The forest pressed close around them, ancient trees blocking out everything but fragments of moonlight. Blackwood Forest had been old when the first European settlers arrived, and it had swallowed them whole. The Blackwood family had been here even longer, though “family” was a generous term for what they actually were.

Hazel didn’t think too hard about what they actually were. Thinking about it made her hands shake, and shaking hands made for sloppy cuts.

She was reaching for the last cluster of blooms when voices carried through the trees.

Male voices, speaking in the clipped tones of people conducting serious business at midnight. Hazel’s hands stilled on the cutting shears. Nothing good happened in Blackwood Forest after dark. Especially not business meetings.

She motioned Azrael to silence and crept toward the voices, keeping the massive oak between herself and whatever was happening in the clearing ahead. Her shop operated under barely legal terms: a hedge witch license that required annual renewal, quarterly inspections, and a studied ignorance from local authorities about where certain ingredients actually came from. The last thing she needed was to stumble into actual Blackwood family business.

Turn around, the sensible part of her brain insisted.Go home. Pretend you heard nothing.

But her feet kept moving.

Through the curtain of autumn leaves, she saw them.

Two figures faced each other in the moonlit clearing. Viktor Blackwood himself, silver hair gleaming like a blade, wearing a charcoal overcoat that probably cost more than her annual revenue. And a tall fae with pointed ears and an expression of barely controlled fury.

She recognized the fae. Tobias Ashford. He ran an apothecary two towns over, specialized in fae remedies for human ailments. They’d crossed paths at supplier markets, exchanged professional courtesies. He had a wife. Twin daughters, six years old, just starting at some fancy supernatural primary school this fall. He’d shown her pictures once, proud father beaming, while they waited for a shipment of dried selkie tears.

“Tobias.” Viktor’s voice was soft. Almost gentle. “We’ve known each other for sixty years. Why make this difficult?”

“Your family’s been breaking every treaty we have for decades.” Tobias’s voice shook, but he held his ground. “The fae courts were willing to look the other way on the smuggling. The protection rackets. Even the soul-trading, gods help us. But weapons? Fae-killers flowing into human black markets?” He shook his head. “Someone had to say something.”
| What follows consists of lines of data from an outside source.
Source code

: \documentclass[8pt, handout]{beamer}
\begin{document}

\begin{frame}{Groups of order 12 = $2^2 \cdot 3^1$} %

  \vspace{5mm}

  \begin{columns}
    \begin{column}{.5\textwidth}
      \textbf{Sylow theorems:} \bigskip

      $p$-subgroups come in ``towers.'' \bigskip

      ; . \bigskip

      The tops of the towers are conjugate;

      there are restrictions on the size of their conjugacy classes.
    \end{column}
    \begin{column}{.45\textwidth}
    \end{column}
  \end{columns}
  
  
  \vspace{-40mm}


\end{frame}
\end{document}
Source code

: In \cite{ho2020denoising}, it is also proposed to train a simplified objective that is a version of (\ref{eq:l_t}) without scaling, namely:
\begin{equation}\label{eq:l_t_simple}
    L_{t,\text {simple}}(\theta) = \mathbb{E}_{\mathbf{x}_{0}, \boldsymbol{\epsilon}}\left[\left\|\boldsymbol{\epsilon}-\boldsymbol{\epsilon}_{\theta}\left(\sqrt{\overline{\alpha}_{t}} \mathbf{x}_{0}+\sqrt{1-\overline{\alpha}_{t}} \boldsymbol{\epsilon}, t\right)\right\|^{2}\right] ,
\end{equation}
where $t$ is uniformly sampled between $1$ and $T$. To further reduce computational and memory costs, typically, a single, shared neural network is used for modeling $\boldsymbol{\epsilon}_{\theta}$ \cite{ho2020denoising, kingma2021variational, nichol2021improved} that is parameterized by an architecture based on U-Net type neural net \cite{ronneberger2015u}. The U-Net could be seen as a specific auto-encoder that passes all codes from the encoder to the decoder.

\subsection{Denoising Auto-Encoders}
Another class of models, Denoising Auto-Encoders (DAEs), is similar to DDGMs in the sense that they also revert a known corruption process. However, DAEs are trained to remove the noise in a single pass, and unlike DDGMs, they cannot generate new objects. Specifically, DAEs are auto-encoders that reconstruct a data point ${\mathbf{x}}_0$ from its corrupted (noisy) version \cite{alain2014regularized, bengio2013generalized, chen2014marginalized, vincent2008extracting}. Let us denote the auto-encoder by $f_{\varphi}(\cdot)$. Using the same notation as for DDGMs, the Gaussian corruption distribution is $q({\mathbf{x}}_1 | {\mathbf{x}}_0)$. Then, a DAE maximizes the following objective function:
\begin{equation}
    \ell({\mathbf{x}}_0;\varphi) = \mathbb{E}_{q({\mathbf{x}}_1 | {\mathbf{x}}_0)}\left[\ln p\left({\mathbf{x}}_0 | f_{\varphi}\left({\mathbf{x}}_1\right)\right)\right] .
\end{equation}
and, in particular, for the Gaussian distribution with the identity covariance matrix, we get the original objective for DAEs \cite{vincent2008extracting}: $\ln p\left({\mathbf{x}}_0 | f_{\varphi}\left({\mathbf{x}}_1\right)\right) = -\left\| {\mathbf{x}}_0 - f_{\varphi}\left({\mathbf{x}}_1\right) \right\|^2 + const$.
“And you decided that someone should be you.”

“I decided my daughters deserved to grow up in a world where the Blackwood family doesn’t own everything and everyone.” Tobias straightened his spine. “I went to the Marshalls. Gave them everything. Names, dates, shipment routes. It’s done, Viktor. Whatever you do to me now, it’s already done.”

Viktor sighed.

“I understand. Truly.” He stepped closer to the fae, one hand reaching toward his coat. “You did what you thought was right. I can respect that, even if I can’t forgive it.”

“So what now? You kill me and my family spends the next century wondering what happened?”